Je bois, bien sûr, du petit lait...
Encore plus intéressant, elle me raconte qu'il était très ordonné, contrairement à ce que les photos de son bureau laissent croire : ses manuscrits, toutes ses versions et brouillons étaient soigneusement rangés dans l'ordre dans des cageots à légumes. Il savait très bien où ils étaient. Presque toute les jours, il obligeait aussi Lucette à descendre de l'étage où elle était avec ses élèves - où que son cours de danse en fût - et l'installait sur un divan pour lui lire des pages. Il épiait sa réaction.

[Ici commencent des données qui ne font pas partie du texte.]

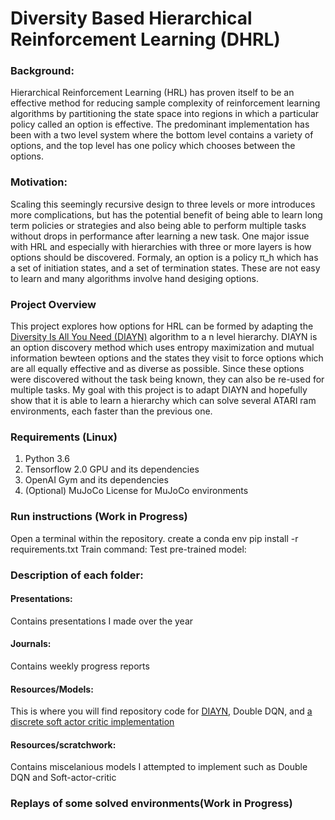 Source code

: # Diversity Based Hierarchical Reinforcement Learning (DHRL)

### Background:
Hierarchical Reinforcement Learning (HRL) has proven itself to be an effective method for reducing sample complexity of reinforcement learning algorithms by partitioning the state space into regions in which a particular policy called an option is effective. The predominant implementation has been with a two level system where the bottom level contains a variety of options, and the top level has one policy which chooses between the options.

### Motivation:
Scaling this seemingly recursive design to three levels or more introduces more complications, but has the potential benefit of being able to learn long term policies or strategies and also being able to perform multiple tasks without drops in performance after learning a new task. One major issue with HRL and especially with hierarchies with three or more layers is how options should be discovered. Formaly, an option is a policy π_h which has a set of initiation states, and a set of termination states. These are not easy to learn and many algorithms involve hand desiging options. 

### Project Overview
This project explores how options for  HRL can be formed by adapting the [Diversity Is All You Need (DIAYN)](https://arxiv.org/abs/1802.06070) algorithm to a n level hierarchy. DIAYN is an option discovery method which uses entropy maximization and mutual information bewteen options and the states they visit to force options which are all equally effective and as diverse as possible. Since these options were discovered without the task being known, they can also be re-used for multiple tasks.
My goal with this project is to adapt DIAYN and hopefully show that it is able to learn a hierarchy which can solve several ATARI ram environments, each faster than the previous one.

### Requirements (Linux)
1. Python 3.6
2. Tensorflow 2.0 GPU and its dependencies
3. OpenAI Gym and its dependencies
4. (Optional) MuJoCo License for MuJoCo environments 

### Run instructions (Work in Progress)
Open a terminal within the repository.
create a conda env
pip install -r requirements.txt
Train command:
Test pre-trained model:
### Description of each folder:
#### Presentations:
Contains presentations I made over the year
#### Journals:
Contains weekly progress reports
#### Resources/Models:
This is where you will find repository code for [DIAYN](https://arxiv.org/abs/1802.06070), Double DQN, and [a discrete soft actor critic implementation](https://github.com/p-christ/Deep-Reinforcement-Learning-Algorithms-with-PyTorch)
#### Resources/scratchwork:
Contains miscelanious models I attempted to implement such as Double DQN and Soft-actor-critic

### Replays of some solved environments(Work in Progress)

Plusieurs fois, il lui a lu " la mort de Bessy " dans D'un château, jusqu'à ce que Lucette éclate en sanglots : c'était la bonne page ! Il jubilait...
Je lui demande s'il se lisait d'un ton neutre ou emporté, théâtralisé ou calme... " Non, pas calme. Il n'était jamais calme... " le répond-elle en souriant. Céline lisait en mettant le ton. D'ailleurs Lucette m'apprend qu'un mois avant sa mort, Marie Canavaggia a réussi à l'enregistrer en train de lire un long morceau de Nord. La bande est encore chez la soeur de " cette garce ", avec tout le reste... La nuit suivant la mort de Céline, Lucette a été réveillée par des bruits au rez-de-chaussée et en ouvrant la fenêtre a surpris Roger Nimier et Marie Canavaggia qui emportaient une malle entière de manuscrits !!! Gallimard first ! Je les imagine la nuit, les gangsters des Lettres, envoyés par le parrain Gaston, dévalant la route des Gardes avec la malle aux trésors... La sœur de Marie a encore une autre version de Guignol's Band II qui n'est pas celle que la Pléiade vient de publier.
- Au fait, Marc-Edouard, vous l'avez ?
- Heu... non...
- Je vais vous le donner.
- Mais non, Lucette, je vous en prie...
- Ah ! Ne me mettez pas en colère...
Et en effet, avant que nous prenions congé (c'est Serge qui est fatigué !), Lucette se lève et monte presque allègrement (on genou en plastique fonctionne admirablement) à l'étage me chercher le tome trois des romans de Céline dans la Pléiade. Tous les Casse-Pipe et les Guignol's Band... Je suis très touché.
Cette soirée m'a bien remonté. Comme une messe secrète : aller à Meudon est toujours bénéfique à mes tourments. Aujourd'hui, je ne sais si la douceur particulièrement bienfaitrice d'ici était à la mesure de mes soucis d'homme blessé, mais je repars gorgé de bonnes vibrations, prêt à écrire comme un fou, sûr non pas de moi, mais de ce que je sens. On descend de Meudon comme régénérés par l'énergie générale qui circule là-bas... L’œil du Père est toujours dans la maison.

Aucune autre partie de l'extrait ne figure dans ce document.